Desconhecendo-se, ainda, sua manifestação clínica, são reconhecidos, no mundo todo, 24 sorotipos distintos do vírus da Língua Azul (BTV). Normalmente, encontra-se apenas um sorovar em um único surto, mas é possível serem encontrados diferentes sorotipos num mesmo surto, em locais onde é comum ocorrer a doença.

Sua incidência é muito variável. A taxa de mortalidade e o grau de severidade dos sinais clínicos dependem da espécie em questão, da raça e da idade do animal, do seu estado imunológico e do sorotipo infectante.

Somente em determinadas raças de ovinos ela pode ser mais severa. Raramente acomete bovinos, caprinos e grande parte dos ruminantes selvagens. Entretanto, indiretamente, pode afetar a produção de leite, mesmo tendo em bovinos, a morbidade baixa.
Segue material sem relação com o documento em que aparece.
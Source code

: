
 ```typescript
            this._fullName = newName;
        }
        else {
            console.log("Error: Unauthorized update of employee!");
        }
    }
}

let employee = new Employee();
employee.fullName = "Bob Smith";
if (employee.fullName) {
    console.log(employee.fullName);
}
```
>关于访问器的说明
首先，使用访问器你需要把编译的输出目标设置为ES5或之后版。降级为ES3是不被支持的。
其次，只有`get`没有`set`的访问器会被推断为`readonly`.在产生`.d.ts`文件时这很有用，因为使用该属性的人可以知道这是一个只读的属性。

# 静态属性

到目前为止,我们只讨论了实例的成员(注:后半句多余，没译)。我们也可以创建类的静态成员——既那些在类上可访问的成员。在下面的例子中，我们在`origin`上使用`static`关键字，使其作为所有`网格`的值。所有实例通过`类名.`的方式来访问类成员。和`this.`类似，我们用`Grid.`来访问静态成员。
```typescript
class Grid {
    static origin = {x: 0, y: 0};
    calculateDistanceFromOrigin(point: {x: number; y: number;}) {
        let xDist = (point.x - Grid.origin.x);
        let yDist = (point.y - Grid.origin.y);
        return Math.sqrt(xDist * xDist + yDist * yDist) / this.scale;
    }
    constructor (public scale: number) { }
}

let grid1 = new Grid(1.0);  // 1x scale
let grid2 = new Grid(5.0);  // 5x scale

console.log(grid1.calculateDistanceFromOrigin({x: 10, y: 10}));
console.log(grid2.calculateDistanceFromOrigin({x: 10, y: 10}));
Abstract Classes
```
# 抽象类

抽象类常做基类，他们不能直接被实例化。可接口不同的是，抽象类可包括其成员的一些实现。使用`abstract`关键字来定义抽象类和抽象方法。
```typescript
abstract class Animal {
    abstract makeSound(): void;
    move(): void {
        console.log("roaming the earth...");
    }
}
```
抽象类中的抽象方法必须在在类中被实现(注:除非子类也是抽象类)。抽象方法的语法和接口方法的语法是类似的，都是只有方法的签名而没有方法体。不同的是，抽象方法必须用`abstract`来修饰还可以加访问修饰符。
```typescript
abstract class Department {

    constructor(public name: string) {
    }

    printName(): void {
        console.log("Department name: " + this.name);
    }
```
Também nos ovinos pode haver perda do desempenho reprodutivo e abortos, além da diminuição da condição corporal e da produção leiteira.

Nos ovinos e nos cervos é mais grave, com lesões inflamatórias em tecidos vascularizados, como mucosas. Já nos bovinos, esta doença é caracterizada por uma viremia prolongada (até 100 dias), ou por uma doença mais leve, ou assintomática. Quando a infecção ocorre em vacas prenhes, pode haver má formação congênita (hidrocefalia, microcefalia, cegueira e deformações mandibulares).

Já  os ovinos podem apresentar um quadro febril que se mantém por 5 a 6 dia; salivação; hiperemia das mucosas oral e nasal; corrimento nasal mucopurulento, podendo ser corado com sangue; sialorreia; edema dos lábios, gengivas e língua; hálito fétido; úlceras lenticulares necróticas na língua; ulceração da mucosa oral e ao redor da vulva e ânus; dificuldade no ato de deglutir; dificuldade para respirar.

Se a doença acontece em áreas enzoóticas, ela é menos grave e quase sempre inaparente.

É grande a dificuldade do diagnóstico clínico, é quase impossível o seu reconhecimento a campo, com exceção da forma clássica e grave.

 Nos ovinos, a febre, edemas na cabeça, mucosas congestionadas e ulceradas, são um bom indício de LA. Já em bovinos, o diagnóstico clínico é praticamente impossível. É necessário o uso de técnicas de diagnóstico laboratoriais através de estudos sorológicos, isolamento ou identificação do agente.

Faz-se o tratamento com irrigações locais, com desinfetantes suaves, apenas para proporcionar alívio. Os ovinos devem ser protegidos do clima quente e receber terapia com líquidos e eletrólitos; tratamento para controlar possíveis infecções secundárias pode ser realizado.

Medidas preventivas baseiam-se na ação sobre o vetor, na vacinação e nas barreiras criadas para evitar a movimentação de animais, de sêmen, óvulos e embriões contaminados. A redução da exposição ao vetor pode ser feita através de pulverizações de repelentes e inseticidas nos animais, embora não seja muito eficaz.

Vacinar é o procedimento considerado de controle satisfatório. Não elimina a infecção, mas mantém níveis muito baixos de perdas, desde que a imunidade de todas as cepas locais seja atingida. No entanto, as ovelhas prenhes não devem ser vacinadas, pois podem ocorrer deformações dos cordeiros ou morte embrionária.